Exercise goal: Tally up the lines in the material where the word "location" appears, then give the total and nothing else.

● ● ● ●

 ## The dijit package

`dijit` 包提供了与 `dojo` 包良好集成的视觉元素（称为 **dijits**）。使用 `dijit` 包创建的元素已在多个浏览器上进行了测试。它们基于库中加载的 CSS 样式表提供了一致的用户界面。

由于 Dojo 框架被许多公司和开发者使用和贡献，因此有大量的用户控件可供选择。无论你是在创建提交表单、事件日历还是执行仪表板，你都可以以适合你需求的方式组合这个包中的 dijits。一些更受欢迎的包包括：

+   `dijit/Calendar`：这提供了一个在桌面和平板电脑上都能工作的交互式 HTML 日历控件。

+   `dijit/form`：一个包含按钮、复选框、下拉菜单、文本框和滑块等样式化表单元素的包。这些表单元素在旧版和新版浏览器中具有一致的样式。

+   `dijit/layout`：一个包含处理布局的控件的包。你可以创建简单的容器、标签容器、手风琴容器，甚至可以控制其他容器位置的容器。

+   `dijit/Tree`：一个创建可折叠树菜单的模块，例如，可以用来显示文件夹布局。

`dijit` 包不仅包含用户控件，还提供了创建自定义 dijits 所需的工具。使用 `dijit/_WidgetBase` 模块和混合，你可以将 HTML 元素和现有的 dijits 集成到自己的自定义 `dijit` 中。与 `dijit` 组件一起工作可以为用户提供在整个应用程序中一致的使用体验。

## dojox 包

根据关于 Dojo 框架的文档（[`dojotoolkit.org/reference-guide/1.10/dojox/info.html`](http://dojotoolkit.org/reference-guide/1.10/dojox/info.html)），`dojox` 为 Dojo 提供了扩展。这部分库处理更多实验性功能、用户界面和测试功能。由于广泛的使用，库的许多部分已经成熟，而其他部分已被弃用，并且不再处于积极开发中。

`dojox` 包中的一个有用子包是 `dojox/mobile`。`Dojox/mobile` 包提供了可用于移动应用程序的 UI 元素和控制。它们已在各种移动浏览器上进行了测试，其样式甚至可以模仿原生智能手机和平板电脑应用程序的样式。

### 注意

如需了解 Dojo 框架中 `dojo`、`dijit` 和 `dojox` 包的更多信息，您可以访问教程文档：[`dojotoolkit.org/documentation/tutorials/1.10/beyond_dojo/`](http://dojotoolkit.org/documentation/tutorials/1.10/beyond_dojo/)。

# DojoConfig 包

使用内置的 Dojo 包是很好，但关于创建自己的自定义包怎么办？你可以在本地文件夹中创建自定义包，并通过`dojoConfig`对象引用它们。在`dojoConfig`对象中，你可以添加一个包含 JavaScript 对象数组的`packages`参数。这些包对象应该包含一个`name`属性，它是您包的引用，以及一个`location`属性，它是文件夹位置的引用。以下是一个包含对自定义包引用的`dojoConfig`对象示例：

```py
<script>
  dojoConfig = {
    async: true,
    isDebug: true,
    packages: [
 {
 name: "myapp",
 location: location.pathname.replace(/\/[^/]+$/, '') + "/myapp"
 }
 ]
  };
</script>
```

● ● ● ●

Problem solution: 2